Eli Ginzberg, Economist, Advised Eight Presidents
Eli Ginzberg, 91, an economist who taught at Columbia University for more than six decades, advised eight American presidents and led pioneering research in employment and health care, died on Saturday, Dec. 14, at his home in Manhattan. He was a 48-year summer resident of Chilmark and was a familiar figure up-Island.
Dr. Ginzberg first showed his bent for applied economics during World War II, when he moved from his home in New York to Washington and served the federal government in a variety of positions. He built on that experience for decades, supervising studies designed to reduce the waste of manpower, publishing many books and articles and later advising governments and corporations.
"What Eli had was an enormous command of the facts and a remarkably down-to-earth practical sense of what was possible, politically and economically," said Robert M. Solow, a fellow economist and Island summer resident, in an interview with The New York Times. "He was sort of the guardian of common sense in the areas of manpower problems and health care."
He served President Franklin D. Roosevelt as a consultant on military personnel during the war, and also worked in the government's hospital division and the surgeon general's office in the War Department, where he coordinated medical preparations for the D-Day invasion of France in 1944.

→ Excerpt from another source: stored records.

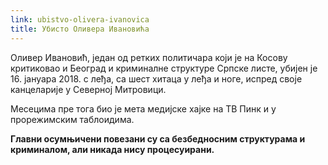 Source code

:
 ```yaml
---
link: ubistvo-olivera-ivanovica
title: Убисто Оливера Ивановића
---
```

Оливер Ивановић, један од ретких политичара који је на Косову критиковао и Београд и криминалне структуре Српске листе, убијен је 16. јануара 2018. с леђа, са шест хитаца у леђа и ноге, испред своје канцеларије у Северној Митровици.

Месецима пре тога био је мета медијске хајке на ТВ Пинк и у прорежимским таблоидима. 

**Главни осумњичени повезани су са безбедносним структурама и криминалом, али никада нису процесуирани.**
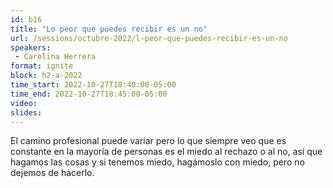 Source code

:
 ```yaml
---
id: b16
title: "Lo peor que puedes recibir es un no"
url: /sessions/octubre-2022/l-peor-que-puedes-recibir-es-un-no
speakers:
 - Carolina Herrera
format: ignite
block: h2-a-2022
time_start: 2022-10-27T18:40:00-05:00
time_end: 2022-10-27T18:45:00-05:00
video:
slides:
---
```


El camino profesional puede variar pero lo que siempre veo que es constante en la mayoría de personas es el miedo al rechazo o al no, así que hagamos las cosas y si tenemos miedo, hagámoslo con miedo, pero no dejemos de hacerlo. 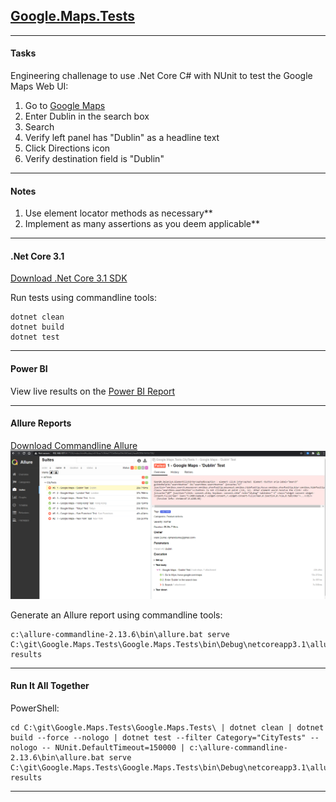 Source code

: ## [Google.Maps.Tests](https://www.google.com/maps)
---

#### Tasks

Engineering challenage to use .Net Core C# with NUnit to test the Google Maps Web UI:
1. Go to [Google Maps](https://www.google.com/maps)
2. Enter Dublin in the search box
3. Search
4. Verify left panel has "Dublin" as a headline text
5. Click Directions icon
6. Verify destination field is "Dublin"

---

#### Notes

1. Use element locator methods as necessary**
2. Implement as many assertions as you deem applicable**

---

#### .Net Core 3.1

[Download .Net Core 3.1 SDK](https://dotnet.microsoft.com/download/dotnet-core/3.1)

Run tests using commandline tools:
```
dotnet clean
dotnet build
dotnet test
```

---

#### Power BI

View live results on the [Power BI Report](https://app.powerbi.com/view?r=eyJrIjoiZjI5ZTkwZjQtMDIyNy00MTYwLTkzZTEtYzJjOWI5OWQxZjNkIiwidCI6Ijg2ZWI1Y2RjLTA1ZDUtNDk1Mi1iMzZkLWJjMTEwYWYxZTJlNSIsImMiOjh9)

---

#### Allure Reports

[Download Commandline Allure](https://github.com/allure-framework/allure2)
![GitHub Logo](/allure_report.png)

Generate an Allure report using commandline tools:
```
c:\allure-commandline-2.13.6\bin\allure.bat serve C:\git\Google.Maps.Tests\Google.Maps.Tests\bin\Debug\netcoreapp3.1\allure-results
```

---

#### Run It All Together

PowerShell:
```
cd C:\git\Google.Maps.Tests\Google.Maps.Tests\ | dotnet clean | dotnet build --force --nologo | dotnet test --filter Category="CityTests" --nologo -- NUnit.DefaultTimeout=150000 | c:\allure-commandline-2.13.6\bin\allure.bat serve C:\git\Google.Maps.Tests\Google.Maps.Tests\bin\Debug\netcoreapp3.1\allure-results
```

---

After the war, he returned to teaching and served as director of staff studies at the National Manpower Council. He wrote about the importance of integrating women and racial minorities into the labor force, and played a role in the desegregation of the United States Army as an aide to Secretary of the Army Frank Pace Jr. in the 1950s.
He was born on April 30, 1911, to Louis and Adele Ginzberg in New York city. His father, a professor at the Jewish Theological Seminary, was one of the foremost Talmudic scholars of the 20th century. He attended DeWitt Clinton High School and Columbia University, where he stayed to earn his doctorate in economics in 1934 and joined the faculty in 1935. That year he completed a yearlong tour of the 40 American states, applying his observations as the basis for a set of recommendations on reforming the American regulatory and monetary systems, published in 1939 in his book, The Illusion of Economic Stability.
After the war, he was appointed by President Truman to represent the United States at a conference on victims of German actions who could not be repatriated. He also served as an advisor to Gen. Dwight D. Eisenhower, who became president of Columbia in 1948. Dr. Ginzberg continued to advise state and federal governments on health issues and advised presidents through Jimmy Carter. He also contributed many books on subjects like the supply of doctors and managed care, which he viewed skeptically. Many of those books were written on the Island, under a tree, using his favorite writing tools, a pen and yellow legal pads.
On the Island, Dr. Ginzberg was an active member of the Martha's Vineyard Hebrew Center. He and his family rented the Weckman property on North Road for many years. More recently he rented on the Alley property across from Lucy Vincent Beach, where he could be seen every day walking to the pond for his swim.
He was also known for the cars he drove around the Island. His 1968 green Impala convertible was a signature vehicle for almost 30 years.
He was married to Ruth Szold in 1946. She died in 1995. They are both interred in Vineyard Haven. He is survived by his three children, Abigail, Jeremy and Rachel, and by three grandchildren.
An annual memorial prize fund is being established in his memory at the Columbia School of Business. Donations can be made to Columbia University, with Eli Ginzberg Memorial Prize Fund in the memo line, and sent to Office of the Dean, Columbia University School of Business, 3022 Broadway - 101 Uris Hall, New York, NY 10027.